20 April 2012

Permit me this geekery

Happy 21st birthday, last kids conceived in the William Brennan Era!


As noted, I'm geeking out a bit with this one, but bear with me.  A familiar hero to lawyers on the left, the man left a thumbprint on American history of the 20th century so deep that many of his innovations probably feel too fundamental to be so recent.  The concept of "one person, one vote"---although commonly misquoted, Brennan knew even in the 1960s better than to phrase it "one man one vote"---comes from his opinion in Baker v. Carr.  The notion that pornography can enjoy First Amendment protection stems from Roth v. U.S., when Brennan articulated the (I believe current?) standard but upheld the appealed conviction anyway.  The much-misused concept of an unconstitutional "chilling effect" is Brennan's coinage.  And he wrote the majority opinion in New York Times v.
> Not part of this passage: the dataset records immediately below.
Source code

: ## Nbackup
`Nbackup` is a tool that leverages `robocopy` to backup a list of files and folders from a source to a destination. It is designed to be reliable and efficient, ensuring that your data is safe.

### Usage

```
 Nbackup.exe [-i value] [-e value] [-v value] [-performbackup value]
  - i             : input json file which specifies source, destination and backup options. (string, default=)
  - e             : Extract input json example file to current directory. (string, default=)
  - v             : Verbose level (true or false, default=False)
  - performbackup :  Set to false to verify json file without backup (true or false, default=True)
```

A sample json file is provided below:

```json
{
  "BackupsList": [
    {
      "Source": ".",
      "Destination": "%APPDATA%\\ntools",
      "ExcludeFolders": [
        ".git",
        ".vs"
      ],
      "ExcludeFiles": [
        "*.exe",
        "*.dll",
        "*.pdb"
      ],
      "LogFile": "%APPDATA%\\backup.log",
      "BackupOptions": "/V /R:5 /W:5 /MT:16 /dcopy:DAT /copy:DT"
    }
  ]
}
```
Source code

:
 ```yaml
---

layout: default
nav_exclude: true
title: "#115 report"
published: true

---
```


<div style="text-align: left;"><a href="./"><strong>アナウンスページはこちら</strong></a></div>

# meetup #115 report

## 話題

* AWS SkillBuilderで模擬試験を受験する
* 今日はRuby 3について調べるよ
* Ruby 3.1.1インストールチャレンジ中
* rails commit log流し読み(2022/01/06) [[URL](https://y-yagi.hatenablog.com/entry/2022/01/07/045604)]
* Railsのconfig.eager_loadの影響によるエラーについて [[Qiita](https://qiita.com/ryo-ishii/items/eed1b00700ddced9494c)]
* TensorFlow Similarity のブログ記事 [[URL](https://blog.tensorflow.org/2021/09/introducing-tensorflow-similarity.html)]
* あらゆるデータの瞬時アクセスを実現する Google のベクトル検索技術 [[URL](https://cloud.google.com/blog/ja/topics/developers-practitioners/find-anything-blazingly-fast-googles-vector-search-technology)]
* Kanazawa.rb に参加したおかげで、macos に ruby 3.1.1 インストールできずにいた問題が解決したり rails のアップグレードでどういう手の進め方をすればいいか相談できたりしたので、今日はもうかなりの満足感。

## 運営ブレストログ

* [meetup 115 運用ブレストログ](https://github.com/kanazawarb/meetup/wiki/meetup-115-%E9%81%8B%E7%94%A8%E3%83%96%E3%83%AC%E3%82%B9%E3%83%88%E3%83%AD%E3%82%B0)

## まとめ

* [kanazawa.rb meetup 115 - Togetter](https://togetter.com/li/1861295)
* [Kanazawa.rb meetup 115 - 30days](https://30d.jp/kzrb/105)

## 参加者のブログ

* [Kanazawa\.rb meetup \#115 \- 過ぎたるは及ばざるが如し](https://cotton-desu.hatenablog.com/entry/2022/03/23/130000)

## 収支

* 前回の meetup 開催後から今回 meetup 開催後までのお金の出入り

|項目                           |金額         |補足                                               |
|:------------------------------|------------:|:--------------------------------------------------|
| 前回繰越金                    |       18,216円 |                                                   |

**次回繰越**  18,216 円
Sullivan, the landmark case striking down an Alabama slander lawsuit against the Times for daring to allege that Alabama police officials---Bull Connor was not a party for reasons I can't recall---just might be persecuting Martin Luther King, Jr. and other civil rights activists.  You probably have to be a lawyer to know the phrase "actual malice," but that one comes to us courtesy Justice Brennan, too.

Like I said, an awful lot of the history written by this man feels too fundamental to be of such recent vintage, but that's how it happened.  Tellingly, all the history to his credit is from that slice of the Twentieth Century when history became more decent, more humane.